- [Your task]
Please copy, exactly as they appear below, the lines from the one containing "the INN allows" through the one containing "using non-proprietary names".

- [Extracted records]
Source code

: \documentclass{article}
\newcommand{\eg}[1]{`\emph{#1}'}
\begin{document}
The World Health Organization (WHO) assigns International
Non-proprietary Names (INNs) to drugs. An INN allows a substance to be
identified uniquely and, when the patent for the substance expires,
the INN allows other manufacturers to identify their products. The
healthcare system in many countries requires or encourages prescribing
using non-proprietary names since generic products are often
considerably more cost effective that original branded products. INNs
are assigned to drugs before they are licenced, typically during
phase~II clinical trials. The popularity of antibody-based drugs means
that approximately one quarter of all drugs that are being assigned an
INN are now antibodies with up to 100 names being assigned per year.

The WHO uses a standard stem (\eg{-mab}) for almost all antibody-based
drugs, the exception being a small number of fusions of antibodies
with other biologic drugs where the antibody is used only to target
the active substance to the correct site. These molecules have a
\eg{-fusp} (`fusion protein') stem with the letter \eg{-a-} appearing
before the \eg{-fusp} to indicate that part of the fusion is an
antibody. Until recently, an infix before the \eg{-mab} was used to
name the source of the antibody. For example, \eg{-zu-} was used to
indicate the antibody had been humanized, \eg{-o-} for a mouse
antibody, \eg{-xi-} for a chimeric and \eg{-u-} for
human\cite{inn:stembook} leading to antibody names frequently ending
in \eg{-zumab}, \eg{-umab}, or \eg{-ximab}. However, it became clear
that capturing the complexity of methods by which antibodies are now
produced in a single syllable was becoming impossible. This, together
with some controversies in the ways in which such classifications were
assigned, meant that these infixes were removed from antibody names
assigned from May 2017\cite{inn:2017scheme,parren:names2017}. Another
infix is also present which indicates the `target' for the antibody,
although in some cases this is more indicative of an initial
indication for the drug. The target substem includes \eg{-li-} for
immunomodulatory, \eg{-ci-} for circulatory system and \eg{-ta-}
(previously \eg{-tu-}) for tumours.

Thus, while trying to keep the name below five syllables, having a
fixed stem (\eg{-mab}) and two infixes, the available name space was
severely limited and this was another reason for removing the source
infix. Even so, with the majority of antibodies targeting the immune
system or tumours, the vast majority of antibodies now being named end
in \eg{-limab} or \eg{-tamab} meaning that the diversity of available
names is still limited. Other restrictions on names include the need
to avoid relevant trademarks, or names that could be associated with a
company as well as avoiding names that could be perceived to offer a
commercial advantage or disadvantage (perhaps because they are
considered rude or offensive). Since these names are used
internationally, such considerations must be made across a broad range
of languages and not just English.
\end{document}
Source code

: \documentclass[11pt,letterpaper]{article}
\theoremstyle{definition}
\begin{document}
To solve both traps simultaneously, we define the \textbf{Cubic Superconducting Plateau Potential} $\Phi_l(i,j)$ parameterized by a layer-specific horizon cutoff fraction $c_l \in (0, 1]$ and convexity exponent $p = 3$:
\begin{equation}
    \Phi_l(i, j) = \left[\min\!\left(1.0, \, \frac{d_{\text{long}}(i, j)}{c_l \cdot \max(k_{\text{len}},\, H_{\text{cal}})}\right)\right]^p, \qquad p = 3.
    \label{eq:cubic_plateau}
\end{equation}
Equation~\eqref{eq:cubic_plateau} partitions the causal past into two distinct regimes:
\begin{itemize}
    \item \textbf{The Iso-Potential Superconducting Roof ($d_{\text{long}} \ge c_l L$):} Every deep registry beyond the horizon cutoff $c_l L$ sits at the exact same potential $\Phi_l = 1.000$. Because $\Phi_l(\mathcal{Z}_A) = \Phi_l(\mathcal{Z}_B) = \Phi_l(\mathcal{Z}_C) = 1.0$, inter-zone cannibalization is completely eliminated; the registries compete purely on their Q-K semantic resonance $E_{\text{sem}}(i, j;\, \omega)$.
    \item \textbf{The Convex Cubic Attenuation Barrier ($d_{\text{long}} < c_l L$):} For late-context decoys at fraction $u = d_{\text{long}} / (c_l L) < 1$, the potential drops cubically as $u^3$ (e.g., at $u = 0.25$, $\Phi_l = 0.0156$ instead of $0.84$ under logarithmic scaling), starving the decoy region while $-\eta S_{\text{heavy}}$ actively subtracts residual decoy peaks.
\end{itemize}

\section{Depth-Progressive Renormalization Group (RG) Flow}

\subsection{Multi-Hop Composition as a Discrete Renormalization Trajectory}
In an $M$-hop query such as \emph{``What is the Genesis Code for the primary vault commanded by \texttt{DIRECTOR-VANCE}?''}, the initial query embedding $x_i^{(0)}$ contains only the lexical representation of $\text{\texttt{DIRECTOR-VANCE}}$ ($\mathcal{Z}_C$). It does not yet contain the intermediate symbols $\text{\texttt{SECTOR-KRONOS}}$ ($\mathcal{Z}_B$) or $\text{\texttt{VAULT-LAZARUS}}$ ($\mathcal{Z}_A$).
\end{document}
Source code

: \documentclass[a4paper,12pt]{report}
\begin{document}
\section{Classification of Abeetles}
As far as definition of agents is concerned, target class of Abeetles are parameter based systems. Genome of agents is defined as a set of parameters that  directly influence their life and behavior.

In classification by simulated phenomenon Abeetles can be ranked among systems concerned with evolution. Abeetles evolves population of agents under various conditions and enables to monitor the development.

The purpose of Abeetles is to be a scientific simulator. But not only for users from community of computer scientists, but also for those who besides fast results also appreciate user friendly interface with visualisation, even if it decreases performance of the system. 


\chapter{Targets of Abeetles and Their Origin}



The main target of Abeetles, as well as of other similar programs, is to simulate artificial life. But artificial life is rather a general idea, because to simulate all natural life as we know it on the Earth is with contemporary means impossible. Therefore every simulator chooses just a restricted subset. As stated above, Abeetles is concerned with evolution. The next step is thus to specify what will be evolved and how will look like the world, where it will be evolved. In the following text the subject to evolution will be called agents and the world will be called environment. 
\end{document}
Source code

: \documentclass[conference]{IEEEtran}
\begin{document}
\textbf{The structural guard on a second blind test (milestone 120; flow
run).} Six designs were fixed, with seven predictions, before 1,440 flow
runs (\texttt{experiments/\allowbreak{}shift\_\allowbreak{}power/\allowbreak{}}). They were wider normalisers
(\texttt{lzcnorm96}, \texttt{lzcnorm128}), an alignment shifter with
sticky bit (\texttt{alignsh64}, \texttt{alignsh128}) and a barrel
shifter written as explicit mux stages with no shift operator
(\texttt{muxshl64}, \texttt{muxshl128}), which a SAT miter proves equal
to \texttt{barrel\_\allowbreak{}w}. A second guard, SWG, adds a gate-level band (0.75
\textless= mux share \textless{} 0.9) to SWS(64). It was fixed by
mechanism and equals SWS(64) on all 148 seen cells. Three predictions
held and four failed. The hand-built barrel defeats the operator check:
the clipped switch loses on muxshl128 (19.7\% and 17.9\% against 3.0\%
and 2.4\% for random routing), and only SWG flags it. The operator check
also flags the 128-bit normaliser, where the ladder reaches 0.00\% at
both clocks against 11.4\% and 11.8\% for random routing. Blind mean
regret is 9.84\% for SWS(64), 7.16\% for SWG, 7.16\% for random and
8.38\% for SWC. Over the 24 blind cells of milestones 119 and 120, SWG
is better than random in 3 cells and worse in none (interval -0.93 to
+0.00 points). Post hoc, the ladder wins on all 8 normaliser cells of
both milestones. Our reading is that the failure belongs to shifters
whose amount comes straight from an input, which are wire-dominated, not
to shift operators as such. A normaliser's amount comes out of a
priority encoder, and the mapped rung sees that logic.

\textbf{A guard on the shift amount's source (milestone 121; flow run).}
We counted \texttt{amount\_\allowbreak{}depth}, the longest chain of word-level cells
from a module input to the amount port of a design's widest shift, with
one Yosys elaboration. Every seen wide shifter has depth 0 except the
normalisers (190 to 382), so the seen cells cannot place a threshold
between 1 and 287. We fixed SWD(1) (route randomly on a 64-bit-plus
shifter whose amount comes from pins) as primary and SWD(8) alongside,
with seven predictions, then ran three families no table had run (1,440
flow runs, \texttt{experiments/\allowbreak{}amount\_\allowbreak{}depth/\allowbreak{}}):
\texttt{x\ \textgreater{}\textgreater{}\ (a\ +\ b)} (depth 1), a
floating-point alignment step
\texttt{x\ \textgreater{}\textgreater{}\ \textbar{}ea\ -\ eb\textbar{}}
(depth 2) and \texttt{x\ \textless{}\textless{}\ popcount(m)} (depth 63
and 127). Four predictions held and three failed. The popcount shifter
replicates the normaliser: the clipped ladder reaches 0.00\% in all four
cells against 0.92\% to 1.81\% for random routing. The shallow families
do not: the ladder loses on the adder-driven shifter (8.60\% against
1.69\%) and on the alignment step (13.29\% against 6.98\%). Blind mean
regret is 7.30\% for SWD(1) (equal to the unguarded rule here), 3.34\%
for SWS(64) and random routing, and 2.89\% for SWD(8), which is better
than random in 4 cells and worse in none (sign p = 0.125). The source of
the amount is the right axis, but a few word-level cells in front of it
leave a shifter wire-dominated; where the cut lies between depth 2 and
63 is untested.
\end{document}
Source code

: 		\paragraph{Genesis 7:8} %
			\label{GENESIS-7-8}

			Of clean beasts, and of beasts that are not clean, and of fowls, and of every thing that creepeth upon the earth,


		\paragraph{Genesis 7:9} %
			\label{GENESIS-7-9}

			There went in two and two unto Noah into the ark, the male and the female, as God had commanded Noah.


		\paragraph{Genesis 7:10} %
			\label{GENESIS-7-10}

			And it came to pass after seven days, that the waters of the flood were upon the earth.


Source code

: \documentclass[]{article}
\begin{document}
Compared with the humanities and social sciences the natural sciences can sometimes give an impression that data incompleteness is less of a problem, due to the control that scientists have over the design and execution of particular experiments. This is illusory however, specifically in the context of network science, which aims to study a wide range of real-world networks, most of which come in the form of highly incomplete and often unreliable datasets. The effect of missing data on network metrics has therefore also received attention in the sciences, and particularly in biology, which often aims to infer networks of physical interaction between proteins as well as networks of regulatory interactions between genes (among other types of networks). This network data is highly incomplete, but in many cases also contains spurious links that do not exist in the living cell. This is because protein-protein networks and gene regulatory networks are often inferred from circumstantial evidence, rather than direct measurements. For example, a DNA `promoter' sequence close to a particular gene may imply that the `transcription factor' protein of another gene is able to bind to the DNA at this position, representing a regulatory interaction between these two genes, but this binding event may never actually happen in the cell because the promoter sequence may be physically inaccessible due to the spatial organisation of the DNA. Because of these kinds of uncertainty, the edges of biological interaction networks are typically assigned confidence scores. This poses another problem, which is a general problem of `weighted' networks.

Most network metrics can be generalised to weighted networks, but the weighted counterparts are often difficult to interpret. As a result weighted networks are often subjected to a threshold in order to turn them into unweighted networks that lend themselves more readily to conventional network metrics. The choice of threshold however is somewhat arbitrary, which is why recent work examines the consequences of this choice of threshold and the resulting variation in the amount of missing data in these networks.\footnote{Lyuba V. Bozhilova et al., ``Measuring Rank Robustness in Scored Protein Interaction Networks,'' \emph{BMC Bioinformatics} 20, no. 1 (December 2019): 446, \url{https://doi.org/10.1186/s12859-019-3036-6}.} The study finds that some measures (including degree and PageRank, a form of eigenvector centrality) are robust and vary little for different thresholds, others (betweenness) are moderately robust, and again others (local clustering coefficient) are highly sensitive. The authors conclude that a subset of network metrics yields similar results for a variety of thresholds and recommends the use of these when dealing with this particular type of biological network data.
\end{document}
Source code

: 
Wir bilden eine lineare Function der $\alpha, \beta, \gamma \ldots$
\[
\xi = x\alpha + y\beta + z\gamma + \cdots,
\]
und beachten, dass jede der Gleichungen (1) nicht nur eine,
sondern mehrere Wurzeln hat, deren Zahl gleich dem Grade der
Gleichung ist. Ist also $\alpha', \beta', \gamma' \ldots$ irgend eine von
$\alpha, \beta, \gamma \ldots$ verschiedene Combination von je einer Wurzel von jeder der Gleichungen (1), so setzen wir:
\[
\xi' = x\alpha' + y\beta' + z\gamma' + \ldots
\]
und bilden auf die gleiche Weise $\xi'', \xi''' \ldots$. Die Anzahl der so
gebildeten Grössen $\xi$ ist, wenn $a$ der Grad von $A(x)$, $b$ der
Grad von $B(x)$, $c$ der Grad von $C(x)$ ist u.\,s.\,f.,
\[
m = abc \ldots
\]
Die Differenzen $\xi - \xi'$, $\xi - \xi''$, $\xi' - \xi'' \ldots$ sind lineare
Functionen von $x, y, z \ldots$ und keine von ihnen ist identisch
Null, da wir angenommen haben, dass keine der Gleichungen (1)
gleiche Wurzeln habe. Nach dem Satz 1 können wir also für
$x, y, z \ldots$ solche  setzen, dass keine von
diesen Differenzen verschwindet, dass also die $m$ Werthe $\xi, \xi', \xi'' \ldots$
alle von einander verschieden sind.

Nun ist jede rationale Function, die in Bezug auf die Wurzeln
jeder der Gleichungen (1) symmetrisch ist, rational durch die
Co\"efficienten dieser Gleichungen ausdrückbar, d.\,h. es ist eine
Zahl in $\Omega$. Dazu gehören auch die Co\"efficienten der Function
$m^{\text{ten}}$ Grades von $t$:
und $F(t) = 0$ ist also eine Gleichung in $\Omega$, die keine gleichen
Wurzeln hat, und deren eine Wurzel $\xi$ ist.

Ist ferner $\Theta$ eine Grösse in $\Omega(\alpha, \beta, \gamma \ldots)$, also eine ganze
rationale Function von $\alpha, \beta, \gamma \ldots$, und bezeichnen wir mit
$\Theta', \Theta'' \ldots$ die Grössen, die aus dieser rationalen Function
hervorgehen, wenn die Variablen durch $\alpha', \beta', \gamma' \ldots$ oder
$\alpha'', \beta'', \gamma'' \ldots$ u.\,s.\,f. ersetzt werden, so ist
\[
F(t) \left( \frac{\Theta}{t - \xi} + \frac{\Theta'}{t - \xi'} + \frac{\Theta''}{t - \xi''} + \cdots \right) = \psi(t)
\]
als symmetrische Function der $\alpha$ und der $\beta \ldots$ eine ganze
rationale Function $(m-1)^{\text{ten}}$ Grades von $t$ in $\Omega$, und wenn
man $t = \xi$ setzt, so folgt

- [Written solution]
the INN allows other manufacturers to identify their products. The
healthcare system in many countries requires or encourages prescribing
using non-proprietary names since generic products are often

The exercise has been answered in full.